WHAT NEEDS TO BE DONE:
Copy exactly the lines of the data below, beginning with the line with "## Market Price Data Fetcher" and ending with the line with "Learning with Keras". Pictures are to be omitted.

'''

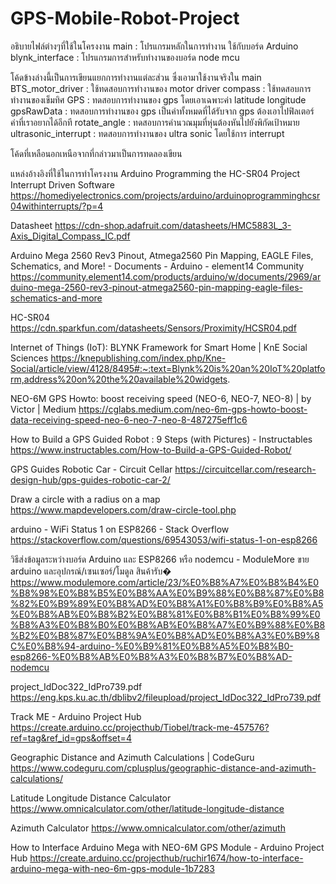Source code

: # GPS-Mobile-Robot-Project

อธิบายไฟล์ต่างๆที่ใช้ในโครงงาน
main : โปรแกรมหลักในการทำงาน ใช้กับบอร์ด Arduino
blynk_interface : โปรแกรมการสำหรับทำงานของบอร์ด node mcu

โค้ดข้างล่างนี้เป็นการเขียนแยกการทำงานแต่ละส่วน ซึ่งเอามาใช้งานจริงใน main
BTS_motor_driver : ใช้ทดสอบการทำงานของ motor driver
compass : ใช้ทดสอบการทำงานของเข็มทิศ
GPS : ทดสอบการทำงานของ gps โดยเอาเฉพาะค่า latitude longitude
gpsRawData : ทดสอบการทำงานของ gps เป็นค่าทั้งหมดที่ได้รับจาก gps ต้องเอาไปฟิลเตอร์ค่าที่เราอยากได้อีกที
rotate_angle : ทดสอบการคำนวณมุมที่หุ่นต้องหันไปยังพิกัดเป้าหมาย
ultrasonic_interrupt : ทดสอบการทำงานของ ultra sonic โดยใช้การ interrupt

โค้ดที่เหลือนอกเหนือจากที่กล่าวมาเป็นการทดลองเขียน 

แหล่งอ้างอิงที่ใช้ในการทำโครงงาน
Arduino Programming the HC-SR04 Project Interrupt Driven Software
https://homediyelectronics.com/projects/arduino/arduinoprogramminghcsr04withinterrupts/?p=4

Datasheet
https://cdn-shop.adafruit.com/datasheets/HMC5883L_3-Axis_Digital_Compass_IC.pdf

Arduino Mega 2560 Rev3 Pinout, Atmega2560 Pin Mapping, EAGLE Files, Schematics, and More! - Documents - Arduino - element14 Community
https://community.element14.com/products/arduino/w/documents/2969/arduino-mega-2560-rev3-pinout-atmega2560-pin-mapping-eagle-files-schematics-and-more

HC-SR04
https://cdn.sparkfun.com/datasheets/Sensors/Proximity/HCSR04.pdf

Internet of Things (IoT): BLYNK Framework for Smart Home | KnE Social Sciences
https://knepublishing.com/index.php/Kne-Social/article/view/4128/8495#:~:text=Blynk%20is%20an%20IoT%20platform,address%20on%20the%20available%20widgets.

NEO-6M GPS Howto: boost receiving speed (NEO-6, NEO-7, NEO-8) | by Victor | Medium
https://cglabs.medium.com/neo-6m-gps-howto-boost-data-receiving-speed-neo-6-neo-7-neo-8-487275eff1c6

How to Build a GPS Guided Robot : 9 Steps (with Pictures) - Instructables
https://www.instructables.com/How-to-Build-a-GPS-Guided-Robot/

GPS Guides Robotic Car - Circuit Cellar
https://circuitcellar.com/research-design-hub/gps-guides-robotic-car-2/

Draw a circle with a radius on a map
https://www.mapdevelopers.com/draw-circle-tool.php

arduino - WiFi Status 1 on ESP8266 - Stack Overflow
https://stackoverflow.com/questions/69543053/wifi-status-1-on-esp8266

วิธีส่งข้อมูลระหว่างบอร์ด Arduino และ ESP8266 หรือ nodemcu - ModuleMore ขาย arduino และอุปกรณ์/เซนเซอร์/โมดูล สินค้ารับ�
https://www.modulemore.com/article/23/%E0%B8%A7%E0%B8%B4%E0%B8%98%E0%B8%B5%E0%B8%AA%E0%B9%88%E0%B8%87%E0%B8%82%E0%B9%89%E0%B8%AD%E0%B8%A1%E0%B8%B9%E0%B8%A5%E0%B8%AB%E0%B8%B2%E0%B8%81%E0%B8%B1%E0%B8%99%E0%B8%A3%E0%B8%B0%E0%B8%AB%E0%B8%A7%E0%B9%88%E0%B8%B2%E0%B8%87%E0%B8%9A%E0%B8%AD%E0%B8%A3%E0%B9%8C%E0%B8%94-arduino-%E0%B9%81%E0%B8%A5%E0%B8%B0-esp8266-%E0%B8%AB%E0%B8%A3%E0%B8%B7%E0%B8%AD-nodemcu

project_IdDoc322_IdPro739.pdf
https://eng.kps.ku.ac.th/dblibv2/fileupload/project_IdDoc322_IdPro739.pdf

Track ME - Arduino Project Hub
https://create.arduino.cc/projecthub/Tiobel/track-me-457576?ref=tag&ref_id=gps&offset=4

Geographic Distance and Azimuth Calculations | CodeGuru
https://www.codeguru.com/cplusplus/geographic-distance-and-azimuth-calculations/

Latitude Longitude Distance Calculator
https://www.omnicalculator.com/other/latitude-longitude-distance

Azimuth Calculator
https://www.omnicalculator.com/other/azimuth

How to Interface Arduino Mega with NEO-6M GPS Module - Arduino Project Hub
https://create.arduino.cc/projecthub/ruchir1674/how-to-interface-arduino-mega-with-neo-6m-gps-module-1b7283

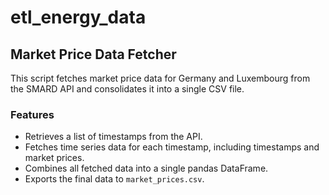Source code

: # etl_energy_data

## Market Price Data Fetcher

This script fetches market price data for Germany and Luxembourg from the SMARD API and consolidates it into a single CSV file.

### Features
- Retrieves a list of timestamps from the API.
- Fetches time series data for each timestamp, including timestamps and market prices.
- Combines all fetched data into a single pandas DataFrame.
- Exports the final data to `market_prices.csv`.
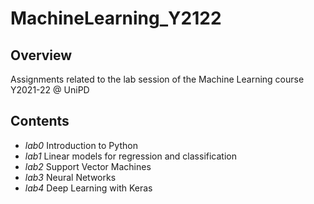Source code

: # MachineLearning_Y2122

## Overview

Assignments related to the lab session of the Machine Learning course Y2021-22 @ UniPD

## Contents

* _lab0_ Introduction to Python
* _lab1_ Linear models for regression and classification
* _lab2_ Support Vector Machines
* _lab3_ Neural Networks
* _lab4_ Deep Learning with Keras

'''
'''

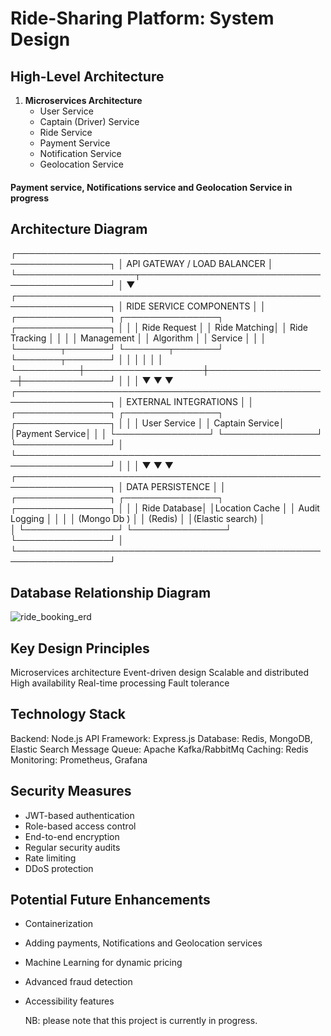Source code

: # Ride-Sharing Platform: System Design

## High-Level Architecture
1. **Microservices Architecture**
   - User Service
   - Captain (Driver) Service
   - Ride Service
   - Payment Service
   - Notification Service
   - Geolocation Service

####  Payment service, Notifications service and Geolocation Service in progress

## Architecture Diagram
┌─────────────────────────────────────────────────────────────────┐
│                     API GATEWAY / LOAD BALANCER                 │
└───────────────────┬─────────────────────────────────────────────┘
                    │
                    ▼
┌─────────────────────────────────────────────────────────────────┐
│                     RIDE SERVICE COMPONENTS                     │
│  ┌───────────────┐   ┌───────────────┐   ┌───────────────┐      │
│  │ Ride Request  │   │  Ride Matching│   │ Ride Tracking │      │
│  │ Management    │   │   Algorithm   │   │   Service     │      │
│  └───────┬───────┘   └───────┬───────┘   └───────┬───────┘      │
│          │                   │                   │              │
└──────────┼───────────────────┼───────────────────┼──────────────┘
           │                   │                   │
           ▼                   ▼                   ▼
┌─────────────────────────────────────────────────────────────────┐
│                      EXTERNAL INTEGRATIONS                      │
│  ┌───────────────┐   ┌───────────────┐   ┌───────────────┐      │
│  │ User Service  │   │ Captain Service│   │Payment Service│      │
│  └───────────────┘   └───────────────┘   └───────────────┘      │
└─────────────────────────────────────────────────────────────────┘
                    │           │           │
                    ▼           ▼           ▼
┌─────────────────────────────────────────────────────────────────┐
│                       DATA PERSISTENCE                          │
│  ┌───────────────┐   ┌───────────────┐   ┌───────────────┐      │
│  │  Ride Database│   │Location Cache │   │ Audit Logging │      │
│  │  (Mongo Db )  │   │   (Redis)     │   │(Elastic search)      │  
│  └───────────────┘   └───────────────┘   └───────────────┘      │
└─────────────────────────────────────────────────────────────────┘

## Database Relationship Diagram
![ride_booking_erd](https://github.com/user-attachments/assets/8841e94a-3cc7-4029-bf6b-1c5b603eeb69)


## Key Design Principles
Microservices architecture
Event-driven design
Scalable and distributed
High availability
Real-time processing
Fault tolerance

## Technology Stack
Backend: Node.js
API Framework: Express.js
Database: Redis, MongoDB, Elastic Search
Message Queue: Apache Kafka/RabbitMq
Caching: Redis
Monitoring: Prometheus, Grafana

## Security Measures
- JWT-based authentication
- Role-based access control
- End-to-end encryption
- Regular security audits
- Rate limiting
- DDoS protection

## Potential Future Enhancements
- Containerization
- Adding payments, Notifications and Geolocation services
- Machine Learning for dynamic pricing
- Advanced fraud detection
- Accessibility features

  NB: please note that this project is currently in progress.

'''

COMPLETED EXERCISE:
## Market Price Data Fetcher

This script fetches market price data for Germany and Luxembourg from the SMARD API and consolidates it into a single CSV file.

### Features
- Retrieves a list of timestamps from the API.
- Fetches time series data for each timestamp, including timestamps and market prices.
- Combines all fetched data into a single pandas DataFrame.
- Exports the final data to `market_prices.csv`.
Source code

: # MachineLearning_Y2122

## Overview

Assignments related to the lab session of the Machine Learning course Y2021-22 @ UniPD

## Contents

* _lab0_ Introduction to Python
* _lab1_ Linear models for regression and classification
* _lab2_ Support Vector Machines
* _lab3_ Neural Networks
* _lab4_ Deep Learning with Keras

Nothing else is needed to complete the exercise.